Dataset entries
========================
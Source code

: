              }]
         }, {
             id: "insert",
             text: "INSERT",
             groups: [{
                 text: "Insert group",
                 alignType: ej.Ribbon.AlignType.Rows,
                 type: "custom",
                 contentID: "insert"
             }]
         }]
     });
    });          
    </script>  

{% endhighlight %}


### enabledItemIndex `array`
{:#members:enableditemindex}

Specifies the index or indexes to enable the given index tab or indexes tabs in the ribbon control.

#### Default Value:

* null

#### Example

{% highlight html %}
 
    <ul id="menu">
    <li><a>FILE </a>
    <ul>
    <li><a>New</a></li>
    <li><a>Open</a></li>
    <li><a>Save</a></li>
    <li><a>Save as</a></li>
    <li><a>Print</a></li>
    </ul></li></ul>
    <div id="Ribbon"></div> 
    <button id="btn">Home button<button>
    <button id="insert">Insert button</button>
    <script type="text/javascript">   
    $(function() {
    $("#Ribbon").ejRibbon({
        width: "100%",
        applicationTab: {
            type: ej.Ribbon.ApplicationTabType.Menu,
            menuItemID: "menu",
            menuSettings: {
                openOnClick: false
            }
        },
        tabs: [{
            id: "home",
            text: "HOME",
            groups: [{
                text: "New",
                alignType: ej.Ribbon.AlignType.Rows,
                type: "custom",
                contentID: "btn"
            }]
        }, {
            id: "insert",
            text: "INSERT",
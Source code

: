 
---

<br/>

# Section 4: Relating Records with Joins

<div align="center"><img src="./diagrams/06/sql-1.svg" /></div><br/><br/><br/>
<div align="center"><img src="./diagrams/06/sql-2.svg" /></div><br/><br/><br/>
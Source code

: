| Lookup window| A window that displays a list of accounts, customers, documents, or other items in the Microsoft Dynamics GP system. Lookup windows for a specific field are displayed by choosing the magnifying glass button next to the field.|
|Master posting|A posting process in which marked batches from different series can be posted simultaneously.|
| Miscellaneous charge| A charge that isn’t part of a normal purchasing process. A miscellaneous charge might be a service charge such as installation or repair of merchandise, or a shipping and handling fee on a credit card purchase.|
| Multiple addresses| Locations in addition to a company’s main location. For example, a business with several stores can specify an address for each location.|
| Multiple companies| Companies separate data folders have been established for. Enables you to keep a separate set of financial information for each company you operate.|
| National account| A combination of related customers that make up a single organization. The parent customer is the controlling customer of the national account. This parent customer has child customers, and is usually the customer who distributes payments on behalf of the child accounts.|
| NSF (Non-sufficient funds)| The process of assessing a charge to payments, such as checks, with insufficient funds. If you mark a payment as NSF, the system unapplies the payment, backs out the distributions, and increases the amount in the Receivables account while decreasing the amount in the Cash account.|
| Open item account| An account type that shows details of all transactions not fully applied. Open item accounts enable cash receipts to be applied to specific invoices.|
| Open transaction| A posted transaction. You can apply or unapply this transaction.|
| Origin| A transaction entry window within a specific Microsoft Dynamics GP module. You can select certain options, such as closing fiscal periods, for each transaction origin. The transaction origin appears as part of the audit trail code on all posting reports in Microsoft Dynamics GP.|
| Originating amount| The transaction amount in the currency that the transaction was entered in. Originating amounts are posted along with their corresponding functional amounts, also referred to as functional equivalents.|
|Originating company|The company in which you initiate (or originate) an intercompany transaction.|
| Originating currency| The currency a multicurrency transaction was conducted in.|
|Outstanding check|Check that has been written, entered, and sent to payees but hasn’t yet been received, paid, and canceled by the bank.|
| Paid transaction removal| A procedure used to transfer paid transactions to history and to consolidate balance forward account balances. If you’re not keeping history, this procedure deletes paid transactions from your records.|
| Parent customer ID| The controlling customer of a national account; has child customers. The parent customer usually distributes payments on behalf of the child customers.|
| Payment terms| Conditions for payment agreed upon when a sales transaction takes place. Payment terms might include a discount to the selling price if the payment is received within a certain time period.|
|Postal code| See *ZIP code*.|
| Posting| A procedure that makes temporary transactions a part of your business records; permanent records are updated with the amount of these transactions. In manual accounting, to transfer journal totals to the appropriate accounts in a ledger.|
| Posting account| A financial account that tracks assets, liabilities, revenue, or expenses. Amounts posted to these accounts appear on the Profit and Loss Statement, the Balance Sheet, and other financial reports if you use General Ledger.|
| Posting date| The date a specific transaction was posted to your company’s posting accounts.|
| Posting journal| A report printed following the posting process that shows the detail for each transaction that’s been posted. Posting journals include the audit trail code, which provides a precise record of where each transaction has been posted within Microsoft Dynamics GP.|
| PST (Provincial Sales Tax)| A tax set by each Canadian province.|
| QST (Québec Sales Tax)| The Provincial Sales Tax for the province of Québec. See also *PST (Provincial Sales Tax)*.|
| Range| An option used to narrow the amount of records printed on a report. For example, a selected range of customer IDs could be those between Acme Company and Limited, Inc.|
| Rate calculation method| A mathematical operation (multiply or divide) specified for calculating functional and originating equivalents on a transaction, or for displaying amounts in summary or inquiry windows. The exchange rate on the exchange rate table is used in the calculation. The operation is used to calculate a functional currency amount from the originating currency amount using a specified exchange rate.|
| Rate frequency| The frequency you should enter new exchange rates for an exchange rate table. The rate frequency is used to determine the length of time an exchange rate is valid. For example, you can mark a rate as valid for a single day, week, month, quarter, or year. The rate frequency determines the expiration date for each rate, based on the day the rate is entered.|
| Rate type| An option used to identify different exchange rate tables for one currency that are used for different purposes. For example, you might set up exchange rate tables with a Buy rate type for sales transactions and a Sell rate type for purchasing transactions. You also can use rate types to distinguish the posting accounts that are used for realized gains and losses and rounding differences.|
========================
Your instructions: Please transcribe exactly the lines above from the line that has "to the field.|" up to and including the line that has "be posted simultaneously.|"; no other line belongs in the answer.

Reply to the exercise:
:| Lookup window| A window that displays a list of accounts, customers, documents, or other items in the Microsoft Dynamics GP system. Lookup windows for a specific field are displayed by choosing the magnifying glass button next to the field.|
|Master posting|A posting process in which marked batches from different series can be posted simultaneously.|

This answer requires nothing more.